#### Dataset records
== == ==

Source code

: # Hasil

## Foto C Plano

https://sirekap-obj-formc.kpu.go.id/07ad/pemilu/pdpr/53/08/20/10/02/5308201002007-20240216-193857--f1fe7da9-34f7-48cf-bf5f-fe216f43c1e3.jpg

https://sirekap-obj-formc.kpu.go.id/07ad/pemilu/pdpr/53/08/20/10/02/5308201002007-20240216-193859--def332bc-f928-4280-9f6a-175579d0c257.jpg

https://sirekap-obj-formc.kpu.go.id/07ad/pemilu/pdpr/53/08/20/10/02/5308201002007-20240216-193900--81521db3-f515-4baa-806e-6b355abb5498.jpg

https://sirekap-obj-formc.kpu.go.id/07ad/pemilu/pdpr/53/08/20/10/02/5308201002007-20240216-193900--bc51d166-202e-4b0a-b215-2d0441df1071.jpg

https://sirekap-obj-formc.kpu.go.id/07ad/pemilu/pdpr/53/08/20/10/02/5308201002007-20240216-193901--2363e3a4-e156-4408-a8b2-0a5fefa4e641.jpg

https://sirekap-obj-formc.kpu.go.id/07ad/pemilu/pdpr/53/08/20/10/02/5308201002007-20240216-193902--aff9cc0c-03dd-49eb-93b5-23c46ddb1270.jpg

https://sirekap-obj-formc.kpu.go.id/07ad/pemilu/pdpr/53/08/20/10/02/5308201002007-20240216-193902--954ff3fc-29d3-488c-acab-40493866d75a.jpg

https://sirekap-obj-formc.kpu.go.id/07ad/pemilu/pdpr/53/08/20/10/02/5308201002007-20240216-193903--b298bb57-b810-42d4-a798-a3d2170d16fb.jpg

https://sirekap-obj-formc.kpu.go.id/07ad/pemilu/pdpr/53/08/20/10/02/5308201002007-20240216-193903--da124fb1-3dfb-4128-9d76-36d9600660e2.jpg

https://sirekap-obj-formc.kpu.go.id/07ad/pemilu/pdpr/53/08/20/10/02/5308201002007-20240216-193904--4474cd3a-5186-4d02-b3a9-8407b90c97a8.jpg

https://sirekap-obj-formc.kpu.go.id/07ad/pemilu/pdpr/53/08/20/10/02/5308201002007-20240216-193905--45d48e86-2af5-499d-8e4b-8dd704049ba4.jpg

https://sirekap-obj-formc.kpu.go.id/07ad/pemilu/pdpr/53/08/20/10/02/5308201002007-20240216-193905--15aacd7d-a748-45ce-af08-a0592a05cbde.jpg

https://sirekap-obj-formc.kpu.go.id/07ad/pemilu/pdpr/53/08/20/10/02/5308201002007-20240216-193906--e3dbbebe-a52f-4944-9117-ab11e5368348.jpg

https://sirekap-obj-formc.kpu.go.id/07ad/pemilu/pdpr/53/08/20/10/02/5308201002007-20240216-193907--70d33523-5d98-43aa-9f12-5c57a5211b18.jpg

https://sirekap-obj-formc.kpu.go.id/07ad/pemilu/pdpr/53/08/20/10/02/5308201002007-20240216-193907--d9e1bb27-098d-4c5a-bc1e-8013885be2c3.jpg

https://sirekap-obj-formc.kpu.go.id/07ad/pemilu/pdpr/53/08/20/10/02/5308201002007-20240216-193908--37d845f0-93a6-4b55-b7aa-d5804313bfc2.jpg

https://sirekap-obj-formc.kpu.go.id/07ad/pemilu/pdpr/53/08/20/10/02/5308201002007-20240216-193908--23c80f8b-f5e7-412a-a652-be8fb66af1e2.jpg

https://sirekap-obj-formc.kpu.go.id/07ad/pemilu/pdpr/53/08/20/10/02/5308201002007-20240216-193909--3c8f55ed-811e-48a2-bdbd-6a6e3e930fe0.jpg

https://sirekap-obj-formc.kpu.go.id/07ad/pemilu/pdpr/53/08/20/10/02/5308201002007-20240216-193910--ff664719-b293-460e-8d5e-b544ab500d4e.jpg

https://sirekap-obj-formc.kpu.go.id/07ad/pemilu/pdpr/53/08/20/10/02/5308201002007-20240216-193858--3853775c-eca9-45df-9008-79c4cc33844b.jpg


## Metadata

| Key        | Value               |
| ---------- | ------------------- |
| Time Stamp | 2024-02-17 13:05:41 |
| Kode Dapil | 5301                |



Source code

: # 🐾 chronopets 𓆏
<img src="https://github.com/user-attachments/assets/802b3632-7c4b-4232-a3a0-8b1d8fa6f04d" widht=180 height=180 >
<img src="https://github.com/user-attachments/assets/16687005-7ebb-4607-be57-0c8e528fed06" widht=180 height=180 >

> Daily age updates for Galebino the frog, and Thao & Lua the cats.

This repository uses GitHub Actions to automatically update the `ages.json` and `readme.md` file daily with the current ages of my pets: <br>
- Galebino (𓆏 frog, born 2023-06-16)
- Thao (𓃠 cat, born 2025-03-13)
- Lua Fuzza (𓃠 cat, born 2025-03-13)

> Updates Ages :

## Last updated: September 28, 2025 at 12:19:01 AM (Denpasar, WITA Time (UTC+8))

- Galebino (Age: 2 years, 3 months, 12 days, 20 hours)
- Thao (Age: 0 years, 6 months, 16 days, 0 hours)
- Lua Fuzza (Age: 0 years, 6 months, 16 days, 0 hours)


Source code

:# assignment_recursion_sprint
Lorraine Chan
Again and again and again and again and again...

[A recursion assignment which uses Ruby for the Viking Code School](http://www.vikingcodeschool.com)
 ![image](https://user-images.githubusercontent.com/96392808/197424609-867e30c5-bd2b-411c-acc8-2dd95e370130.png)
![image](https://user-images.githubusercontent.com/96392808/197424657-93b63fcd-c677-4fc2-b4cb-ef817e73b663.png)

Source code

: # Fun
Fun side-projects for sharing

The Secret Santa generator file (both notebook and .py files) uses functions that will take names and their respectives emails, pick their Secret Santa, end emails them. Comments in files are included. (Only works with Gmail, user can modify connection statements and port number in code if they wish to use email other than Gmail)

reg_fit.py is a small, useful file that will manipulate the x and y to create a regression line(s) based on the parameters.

== == ==

Exactly as it stands, output the whole listing.

Source code

: # Hasil

## Foto C Plano

https://sirekap-obj-formc.kpu.go.id/07ad/pemilu/pdpr/53/08/20/10/02/5308201002007-20240216-193857--f1fe7da9-34f7-48cf-bf5f-fe216f43c1e3.jpg

https://sirekap-obj-formc.kpu.go.id/07ad/pemilu/pdpr/53/08/20/10/02/5308201002007-20240216-193859--def332bc-f928-4280-9f6a-175579d0c257.jpg

https://sirekap-obj-formc.kpu.go.id/07ad/pemilu/pdpr/53/08/20/10/02/5308201002007-20240216-193900--81521db3-f515-4baa-806e-6b355abb5498.jpg

https://sirekap-obj-formc.kpu.go.id/07ad/pemilu/pdpr/53/08/20/10/02/5308201002007-20240216-193900--bc51d166-202e-4b0a-b215-2d0441df1071.jpg

https://sirekap-obj-formc.kpu.go.id/07ad/pemilu/pdpr/53/08/20/10/02/5308201002007-20240216-193901--2363e3a4-e156-4408-a8b2-0a5fefa4e641.jpg

https://sirekap-obj-formc.kpu.go.id/07ad/pemilu/pdpr/53/08/20/10/02/5308201002007-20240216-193902--aff9cc0c-03dd-49eb-93b5-23c46ddb1270.jpg

https://sirekap-obj-formc.kpu.go.id/07ad/pemilu/pdpr/53/08/20/10/02/5308201002007-20240216-193902--954ff3fc-29d3-488c-acab-40493866d75a.jpg

https://sirekap-obj-formc.kpu.go.id/07ad/pemilu/pdpr/53/08/20/10/02/5308201002007-20240216-193903--b298bb57-b810-42d4-a798-a3d2170d16fb.jpg

https://sirekap-obj-formc.kpu.go.id/07ad/pemilu/pdpr/53/08/20/10/02/5308201002007-20240216-193903--da124fb1-3dfb-4128-9d76-36d9600660e2.jpg

https://sirekap-obj-formc.kpu.go.id/07ad/pemilu/pdpr/53/08/20/10/02/5308201002007-20240216-193904--4474cd3a-5186-4d02-b3a9-8407b90c97a8.jpg

https://sirekap-obj-formc.kpu.go.id/07ad/pemilu/pdpr/53/08/20/10/02/5308201002007-20240216-193905--45d48e86-2af5-499d-8e4b-8dd704049ba4.jpg

https://sirekap-obj-formc.kpu.go.id/07ad/pemilu/pdpr/53/08/20/10/02/5308201002007-20240216-193905--15aacd7d-a748-45ce-af08-a0592a05cbde.jpg

https://sirekap-obj-formc.kpu.go.id/07ad/pemilu/pdpr/53/08/20/10/02/5308201002007-20240216-193906--e3dbbebe-a52f-4944-9117-ab11e5368348.jpg

https://sirekap-obj-formc.kpu.go.id/07ad/pemilu/pdpr/53/08/20/10/02/5308201002007-20240216-193907--70d33523-5d98-43aa-9f12-5c57a5211b18.jpg

https://sirekap-obj-formc.kpu.go.id/07ad/pemilu/pdpr/53/08/20/10/02/5308201002007-20240216-193907--d9e1bb27-098d-4c5a-bc1e-8013885be2c3.jpg

https://sirekap-obj-formc.kpu.go.id/07ad/pemilu/pdpr/53/08/20/10/02/5308201002007-20240216-193908--37d845f0-93a6-4b55-b7aa-d5804313bfc2.jpg

https://sirekap-obj-formc.kpu.go.id/07ad/pemilu/pdpr/53/08/20/10/02/5308201002007-20240216-193908--23c80f8b-f5e7-412a-a652-be8fb66af1e2.jpg

https://sirekap-obj-formc.kpu.go.id/07ad/pemilu/pdpr/53/08/20/10/02/5308201002007-20240216-193909--3c8f55ed-811e-48a2-bdbd-6a6e3e930fe0.jpg

https://sirekap-obj-formc.kpu.go.id/07ad/pemilu/pdpr/53/08/20/10/02/5308201002007-20240216-193910--ff664719-b293-460e-8d5e-b544ab500d4e.jpg

https://sirekap-obj-formc.kpu.go.id/07ad/pemilu/pdpr/53/08/20/10/02/5308201002007-20240216-193858--3853775c-eca9-45df-9008-79c4cc33844b.jpg


## Metadata

| Key        | Value               |
| ---------- | ------------------- |
| Time Stamp | 2024-02-17 13:05:41 |
| Kode Dapil | 5301                |



Source code

: # 🐾 chronopets 𓆏
<img src="https://github.com/user-attachments/assets/802b3632-7c4b-4232-a3a0-8b1d8fa6f04d" widht=180 height=180 >
<img src="https://github.com/user-attachments/assets/16687005-7ebb-4607-be57-0c8e528fed06" widht=180 height=180 >

> Daily age updates for Galebino the frog, and Thao & Lua the cats.

This repository uses GitHub Actions to automatically update the `ages.json` and `readme.md` file daily with the current ages of my pets: <br>
- Galebino (𓆏 frog, born 2023-06-16)
- Thao (𓃠 cat, born 2025-03-13)
- Lua Fuzza (𓃠 cat, born 2025-03-13)

> Updates Ages :

## Last updated: September 28, 2025 at 12:19:01 AM (Denpasar, WITA Time (UTC+8))

- Galebino (Age: 2 years, 3 months, 12 days, 20 hours)
- Thao (Age: 0 years, 6 months, 16 days, 0 hours)
- Lua Fuzza (Age: 0 years, 6 months, 16 days, 0 hours)


Source code

:# assignment_recursion_sprint
Lorraine Chan
Again and again and again and again and again...

[A recursion assignment which uses Ruby for the Viking Code School](http://www.vikingcodeschool.com)
 ![image](https://user-images.githubusercontent.com/96392808/197424609-867e30c5-bd2b-411c-acc8-2dd95e370130.png)
![image](https://user-images.githubusercontent.com/96392808/197424657-93b63fcd-c677-4fc2-b4cb-ef817e73b663.png)

Source code

: # Fun
Fun side-projects for sharing

The Secret Santa generator file (both notebook and .py files) uses functions that will take names and their respectives emails, pick their Secret Santa, end emails them. Comments in files are included. (Only works with Gmail, user can modify connection statements and port number in code if they wish to use email other than Gmail)

reg_fit.py is a small, useful file that will manipulate the x and y to create a regression line(s) based on the parameters.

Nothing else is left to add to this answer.